Communication essentials: wellness

It’s hard to believe we have made it this far without talking about wellness. With offices opening back up and people wanting to return to work, this is definitely a topic that is popping up quite a bit.

Most of what I’m reading centers around the perks being offered to help ease the stress of work/life balance as well as how to return to the physical office. I featured one of these pieces in last week’s ‘ben thinking,’ mainly because it does such a nice job of reframing how companies should look at perks:

How COVID affected employee perks and what they will look like post pandemic.
Samantha Todd; Forbes. July 9, 2021

But as good as that article is … this is the one that led me to write about wellness today:

America’s workers are exhausted and burned out – and some employers are taking notice.
Soo Youn; The Washington Post. June 29, 2021

From a leadership perspective this comes back to – as it so often does – how are we leading by example? And what does that really mean?

As much as the articles have in common, they contrast on one point – resetting employee perks because that’s what employees want … v. companies making this the new way they will work. One is leaving it up to employees … one is telling employees this is how it is.

The latter is important because unless you put change into action, employees may not believe you really want them to take advantage of these kinds of perks and wellness programs. Here are three things to consider when choosing how you put wellness and mindfulness into action:

Transparency. Why are you putting these programs into place? Yes, there is an employee benefit – but what led to that? Explaining what you’ve learned and why you’re doing something may help an employee dealing with stress, burnout – or more – open up and accept what you’re offering.

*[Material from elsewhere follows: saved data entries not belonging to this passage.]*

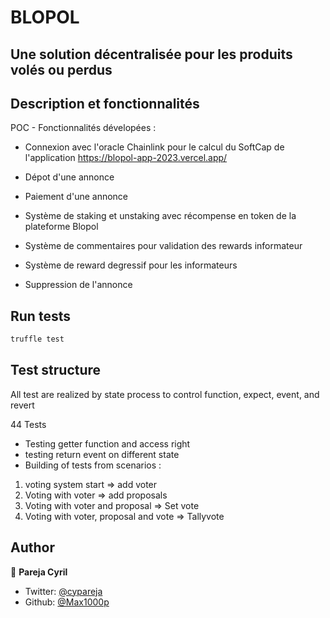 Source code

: # BLOPOL
## Une solution décentralisée pour les produits volés ou perdus

## Description et fonctionnalités

POC - Fonctionnalités dévelopées : 

- Connexion avec l'oracle Chainlink pour le calcul du SoftCap de l'application
<https://blopol-app-2023.vercel.app/>

- Dépot d'une annonce
- Paiement d'une annonce
- Système de staking et unstaking avec récompense en token de la plateforme Blopol
- Système de commentaires pour validation des rewards informateur
- Système de reward degressif pour les informateurs
- Suppression de l'annonce



## Run tests

```sh
truffle test
```

## Test structure
All test are realized by state process to control function, expect, event, and revert

44 Tests

- Testing getter function and access right
- testing return event on different state
- Building of tests from scenarios :
1) voting system start => add voter
2) Voting with voter => add proposals
3) Voting with voter and proposal => Set vote
4) Voting with voter, proposal and vote => Tallyvote


## Author

👤 **Pareja Cyril**

* Twitter: [@cypareja](https://twitter.com/cypareja)
* Github: [@Max1000p](https://github.com/Max1000p)
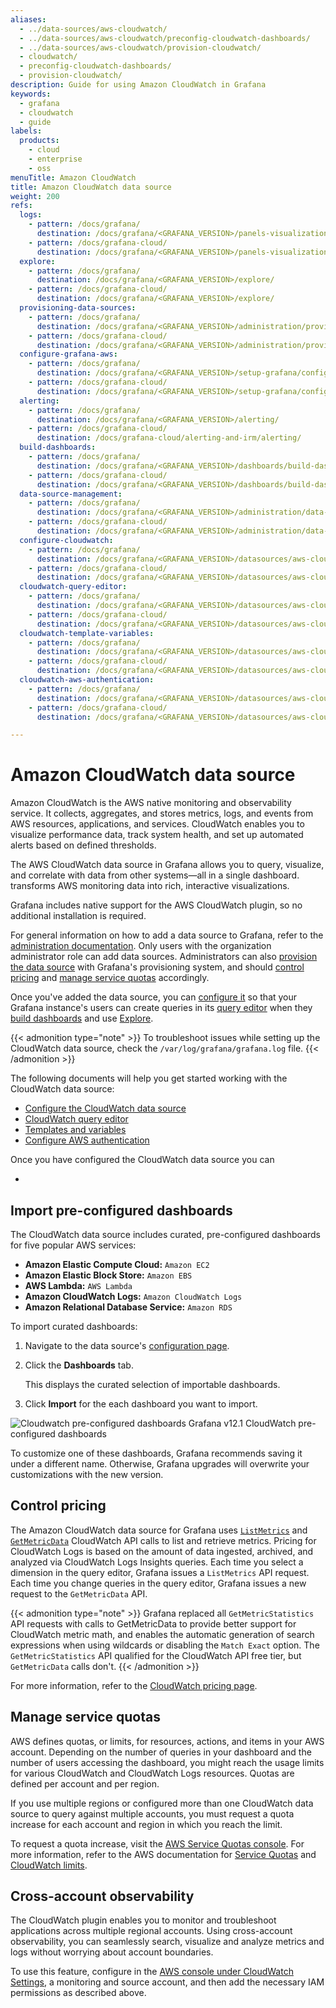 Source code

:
 ```yaml
---
aliases:
  - ../data-sources/aws-cloudwatch/
  - ../data-sources/aws-cloudwatch/preconfig-cloudwatch-dashboards/
  - ../data-sources/aws-cloudwatch/provision-cloudwatch/
  - cloudwatch/
  - preconfig-cloudwatch-dashboards/
  - provision-cloudwatch/
description: Guide for using Amazon CloudWatch in Grafana
keywords:
  - grafana
  - cloudwatch
  - guide
labels:
  products:
    - cloud
    - enterprise
    - oss
menuTitle: Amazon CloudWatch
title: Amazon CloudWatch data source
weight: 200
refs:
  logs:
    - pattern: /docs/grafana/
      destination: /docs/grafana/<GRAFANA_VERSION>/panels-visualizations/visualizations/logs/
    - pattern: /docs/grafana-cloud/
      destination: /docs/grafana/<GRAFANA_VERSION>/panels-visualizations/visualizations/logs/
  explore:
    - pattern: /docs/grafana/
      destination: /docs/grafana/<GRAFANA_VERSION>/explore/
    - pattern: /docs/grafana-cloud/
      destination: /docs/grafana/<GRAFANA_VERSION>/explore/
  provisioning-data-sources:
    - pattern: /docs/grafana/
      destination: /docs/grafana/<GRAFANA_VERSION>/administration/provisioning/#data-sources
    - pattern: /docs/grafana-cloud/
      destination: /docs/grafana/<GRAFANA_VERSION>/administration/provisioning/#data-sources
  configure-grafana-aws:
    - pattern: /docs/grafana/
      destination: /docs/grafana/<GRAFANA_VERSION>/setup-grafana/configure-grafana/#aws
    - pattern: /docs/grafana-cloud/
      destination: /docs/grafana/<GRAFANA_VERSION>/setup-grafana/configure-grafana/#aws
  alerting:
    - pattern: /docs/grafana/
      destination: /docs/grafana/<GRAFANA_VERSION>/alerting/
    - pattern: /docs/grafana-cloud/
      destination: /docs/grafana-cloud/alerting-and-irm/alerting/
  build-dashboards:
    - pattern: /docs/grafana/
      destination: /docs/grafana/<GRAFANA_VERSION>/dashboards/build-dashboards/
    - pattern: /docs/grafana-cloud/
      destination: /docs/grafana/<GRAFANA_VERSION>/dashboards/build-dashboards/
  data-source-management:
    - pattern: /docs/grafana/
      destination: /docs/grafana/<GRAFANA_VERSION>/administration/data-source-management/
    - pattern: /docs/grafana-cloud/
      destination: /docs/grafana/<GRAFANA_VERSION>/administration/data-source-management/
  configure-cloudwatch:
    - pattern: /docs/grafana/
      destination: /docs/grafana/<GRAFANA_VERSION>/datasources/aws-cloudwatch/configure/
    - pattern: /docs/grafana-cloud/
      destination: /docs/grafana/<GRAFANA_VERSION>/datasources/aws-cloudwatch/configure/
  cloudwatch-query-editor:
    - pattern: /docs/grafana/
      destination: /docs/grafana/<GRAFANA_VERSION>/datasources/aws-cloudwatch/query-editor/
    - pattern: /docs/grafana-cloud/
      destination: /docs/grafana/<GRAFANA_VERSION>/datasources/aws-cloudwatch/query-editor/
  cloudwatch-template-variables:
    - pattern: /docs/grafana/
      destination: /docs/grafana/<GRAFANA_VERSION>/datasources/aws-cloudwatch/template-variables/
    - pattern: /docs/grafana-cloud/
      destination: /docs/grafana/<GRAFANA_VERSION>/datasources/aws-cloudwatch/template-variables/
  cloudwatch-aws-authentication:
    - pattern: /docs/grafana/
      destination: /docs/grafana/<GRAFANA_VERSION>/datasources/aws-cloudwatch/aws-authentication/
    - pattern: /docs/grafana-cloud/
      destination: /docs/grafana/<GRAFANA_VERSION>/datasources/aws-cloudwatch/aws-authentication/

---
```


# Amazon CloudWatch data source

Amazon CloudWatch is the AWS native monitoring and observability service. It collects, aggregates, and stores metrics, logs, and events from AWS resources, applications, and services. CloudWatch enables you to visualize performance data, track system health, and set up automated alerts based on defined thresholds.


The AWS CloudWatch data source in Grafana allows you to query, visualize, and correlate with data from other systems—all in a single dashboard.  transforms AWS monitoring data into rich, interactive visualizations.

Grafana includes native support for the AWS CloudWatch plugin, so no additional installation is required.

For general information on how to add a data source to Grafana, refer to the [administration documentation](ref:data-source-management).
Only users with the organization administrator role can add data sources.
Administrators can also [provision the data source](#provision-the-data-source) with Grafana's provisioning system, and should [control pricing](#control-pricing) and [manage service quotas](#manage-service-quotas) accordingly.

Once you've added the data source, you can [configure it](#configure-the-data-source) so that your Grafana instance's users can create queries in its [query editor](query-editor/) when they [build dashboards](ref:build-dashboards) and use [Explore](ref:explore).

{{< admonition type="note" >}}
To troubleshoot issues while setting up the CloudWatch data source, check the `/var/log/grafana/grafana.log` file.
{{< /admonition >}}

The following documents will help you get started working with the CloudWatch data source:

- [Configure the CloudWatch data source](ref:configure-cloudwatch)
- [CloudWatch query editor](ref:cloudwatch-query-editor)
- [Templates and variables](ref:cloudwatch-template-variables)
- [Configure AWS authentication](ref:cloudwatch-aws-authentication)

Once you have configured the CloudWatch data source you can

- 

## Import pre-configured dashboards

The CloudWatch data source includes curated, pre-configured dashboards for five popular AWS services:

- **Amazon Elastic Compute Cloud:** `Amazon EC2`
- **Amazon Elastic Block Store:** `Amazon EBS`
- **AWS Lambda:** `AWS Lambda`
- **Amazon CloudWatch Logs:** `Amazon CloudWatch Logs`
- **Amazon Relational Database Service:** `Amazon RDS`

To import curated dashboards:

1. Navigate to the data source's [configuration page](#configure-the-data-source).
1. Click the **Dashboards** tab.

   This displays the curated selection of importable dashboards.

1. Click **Import** for the each dashboard you want to import.

![Cloudwatch pre-configured dashboards Grafana v12.1](/media//docs/cloudwatch/preconfigured-dashbaords-cloudwatch-v12.1.png) CloudWatch pre-configured dashboards

To customize one of these dashboards, Grafana recommends saving it under a different name.
Otherwise, Grafana upgrades will overwrite your customizations with the new version.

## Control pricing

The Amazon CloudWatch data source for Grafana uses [`ListMetrics`](https://docs.aws.amazon.com/AmazonCloudWatch/latest/APIReference/API_ListMetrics.html) and [`GetMetricData`](https://docs.aws.amazon.com/AmazonCloudWatch/latest/APIReference/API_GetMetricData.html) CloudWatch API calls to list and retrieve metrics.
Pricing for CloudWatch Logs is based on the amount of data ingested, archived, and analyzed via CloudWatch Logs Insights queries.
Each time you select a dimension in the query editor, Grafana issues a `ListMetrics` API request.
Each time you change queries in the query editor, Grafana issues a new request to the `GetMetricData` API.

{{< admonition type="note" >}}
Grafana replaced all `GetMetricStatistics` API requests with calls to GetMetricData to provide better support for CloudWatch metric math, and enables the automatic generation of search expressions when using wildcards or disabling the `Match Exact` option.
The `GetMetricStatistics` API qualified for the CloudWatch API free tier, but `GetMetricData` calls don't.
{{< /admonition >}}

For more information, refer to the [CloudWatch pricing page](https://aws.amazon.com/cloudwatch/pricing/).

## Manage service quotas

AWS defines quotas, or limits, for resources, actions, and items in your AWS account.
Depending on the number of queries in your dashboard and the number of users accessing the dashboard, you might reach the usage limits for various CloudWatch and CloudWatch Logs resources.
Quotas are defined per account and per region.

If you use multiple regions or configured more than one CloudWatch data source to query against multiple accounts, you must request a quota increase for each account and region in which you reach the limit.

To request a quota increase, visit the [AWS Service Quotas console](https://console.aws.amazon.com/servicequotas/home?r#!/services/monitoring/quotas/L-5E141212).
For more information, refer to the AWS documentation for [Service Quotas](https://docs.aws.amazon.com/servicequotas/latest/userguide/intro.html) and [CloudWatch limits](https://docs.aws.amazon.com/AmazonCloudWatch/latest/monitoring/cloudwatch_limits.html).

## Cross-account observability

The CloudWatch plugin enables you to monitor and troubleshoot applications across multiple regional accounts. Using cross-account observability, you can seamlessly search, visualize and analyze metrics and logs without worrying about account boundaries.

To use this feature, configure in the [AWS console under CloudWatch Settings](https://aws.amazon.com/blogs/aws/new-amazon-cloudwatch-cross-account-observability/), a monitoring and source account, and then add the necessary IAM permissions as described above.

Personalization. This isn’t a program that is there for employees. It’s a program that is there for the company. And you are part of that company. How are you taking advantage of these initiatives? See that first point again – maybe find a way to share, weekly or monthly what these programs are doing for you.

Invest. No, I’m not talking about the financial side of this. I’m talking about time, trust and listening. Your teams can’t see this as you’re offering a program because you have to … it is because you want to. You are invested in them – which means you need to not only encourage their participation but follow up and find out how they’re leveraging it (or why they’re not).

The biggest takeaway? Lead by example. Employees will have their eyes on you, seeing if you are participating – or judging. And as we’ve learned over the past year, they are looking to you to keep their best interests at heart.

Leadership has never been more challenging. Or more rewarding.